So, soeben ist meine Fin Nor Sportfisher FS 40 eingetrudelt |supergri . Vermutlich die letzte Rolle der Größe aus der Schirmer Sonderliste.

Der erste Eindruck ist äußerst positiv. Die Rolle ist gut und sauber verabeitet, schwer und wertig und läuft satt und lautlos. Nix klappert, jackelt oder macht den Eindruck, in kürzester Zeit den Geist aufzugeben.
Wie schon geschrieben, scheint an der Rolle alles Metall zu sein außer dem Bremsknopf. Werksseitig ist die Rolle so voll mit roter Schmiere, daß sie beim Einschrauben der Kurbel und vorn an der Bremse sichtbar wird :k . Nachfetten unnötig.
Der Body der Rolle ist recht kompakt, der Kurbelknauf groß, griffig und fest ins Getriebe geschraubt. Kein Durchsteckkurbel mit Mutter gegenüber.
Die Rolle ist anscheinend nicht normal lackiert, sondern irgendwie beschichtet ;+|kopfkrat? Macht auf jeden Fall einen haltbaren Eindruck. 
Der Einstelltest der Bremse ergibt einen sehr weiten Einstellbereich mit der Möglichkeit, die Bremse richtig dicht zu knallen.
Größenmäßig liegt die Rolle etwas über der Penn Sargus 3000. Die Übersetzung ist aber geringer, was sie zum langsamen Faulenzen sehr geeignet erscheinen lässt.
Die Rolle hat wie auch viele Penn keinen Rücklauf.
Insgesamt macht die Rolle den Eindruck einen sehr guten Eindruck so "out of the box" und scheint den Preis wert zu sein. Bisher eine klare Empfehlung. Ich werde gelegentlich Eindrücke einstellen, wie sie sich längerfristig macht. Einsatzgebiet wird wohl mittelschweres Spinnfischen auf Zander und Hecht sowie eventuell der Einsatz an der Meforute auf Dorsch vom Strand sein.


----------



## vermesser (12. November 2012)

*AW: Fin Nor Sportfisher*

So, erstes kleines Update. Die Rolle wurde am Wochenende zweimal eingesetzt...einmal mit schweren Gummis auf Dorsch vom Kai.
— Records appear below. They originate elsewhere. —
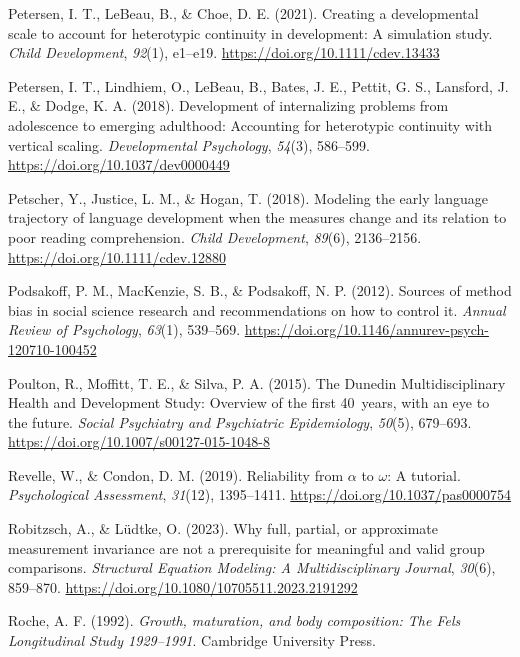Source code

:\documentclass[
  american,
  letterpaper,
  12pt]{article}
\newlength{\cslhangindent}
\newenvironment{CSLReferences}[2] %
 {\begin{list}{}{%
  \setlength{\itemindent}{0pt}
  \setlength{\leftmargin}{0pt}
  \setlength{\parsep}{0pt}
  \ifodd #1
   \setlength{\leftmargin}{\cslhangindent}
   \setlength{\itemindent}{-1\cslhangindent}
  \fi
  \setlength{\itemsep}{#2\baselineskip}}}
 {\end{list}}
\begin{document}
\begin{CSLReferences}{1}{0}
Petersen, I. T., LeBeau, B., \& Choe, D. E. (2021). Creating a
developmental scale to account for heterotypic continuity in
development: {A} simulation study. \emph{Child Development},
\emph{92}(1), e1--e19. \url{https://doi.org/10.1111/cdev.13433}

Petersen, I. T., Lindhiem, O., LeBeau, B., Bates, J. E., Pettit, G. S.,
Lansford, J. E., \& Dodge, K. A. (2018). Development of internalizing
problems from adolescence to emerging adulthood: {Accounting} for
heterotypic continuity with vertical scaling. \emph{Developmental
Psychology}, \emph{54}(3), 586--599.
\url{https://doi.org/10.1037/dev0000449}

Petscher, Y., Justice, L. M., \& Hogan, T. (2018). Modeling the early
language trajectory of language development when the measures change and
its relation to poor reading comprehension. \emph{Child Development},
\emph{89}(6), 2136--2156. \url{https://doi.org/10.1111/cdev.12880}

Podsakoff, P. M., MacKenzie, S. B., \& Podsakoff, N. P. (2012). Sources
of method bias in social science research and recommendations on how to
control it. \emph{Annual Review of Psychology}, \emph{63}(1), 539--569.
\url{https://doi.org/10.1146/annurev-psych-120710-100452}

Poulton, R., Moffitt, T. E., \& Silva, P. A. (2015). The {Dunedin
Multidisciplinary Health and Development Study}: {Overview} of the first
40~years, with an eye to the future. \emph{Social Psychiatry and
Psychiatric Epidemiology}, \emph{50}(5), 679--693.
\url{https://doi.org/10.1007/s00127-015-1048-8}

Revelle, W., \& Condon, D. M. (2019). Reliability from \(\alpha\) to
\(\omega\): {A} tutorial. \emph{Psychological Assessment},
\emph{31}(12), 1395--1411. \url{https://doi.org/10.1037/pas0000754}

Robitzsch, A., \& Lüdtke, O. (2023). Why full, partial, or approximate
measurement invariance are not a prerequisite for meaningful and valid
group comparisons. \emph{Structural Equation Modeling: A
Multidisciplinary Journal}, \emph{30}(6), 859--870.
\url{https://doi.org/10.1080/10705511.2023.2191292}

Roche, A. F. (1992). \emph{Growth, maturation, and body composition:
{The} {Fels Longitudinal Study} 1929--1991}. Cambridge University Press.


\end{CSLReferences}
\end{document}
Funzt...knarrt nicht, wirft gut, spult sauber! Nix zu nörgeln. Schnur war ne 13er Power Pro.

Außerdem war sie noch an der Mefopeitsche auf Dorsch vom Strand...geht gut. Im direkten Vergleich zur Penn Sargus 3000 ist sie etwas schwerer und wirft durch die große Spule minimal weiter. Die 22er Stroft ABR wurde sauber aufgespult...ebenfalls nix zu meckern.

Bremse konnte ich nicht testen...nix gefangen  !

Der Kurbelknauf ist griffiger als bei der Penn. Und die Fin Nor läuft neu etwas schwergängiger...vermutlich durch die Massen an Fett, die da eindeutig drin sind...

Trotz der Vorteile wird die Rolle nicht meine neue Meforolle...dafür ist sie zu groß. Bei meiner bevorzugten Wattiefe und Rutenhaltung hängt sie zu schnell im Wasser...es sind nur Zentimeter, aber sie ist halt größer als die Penn.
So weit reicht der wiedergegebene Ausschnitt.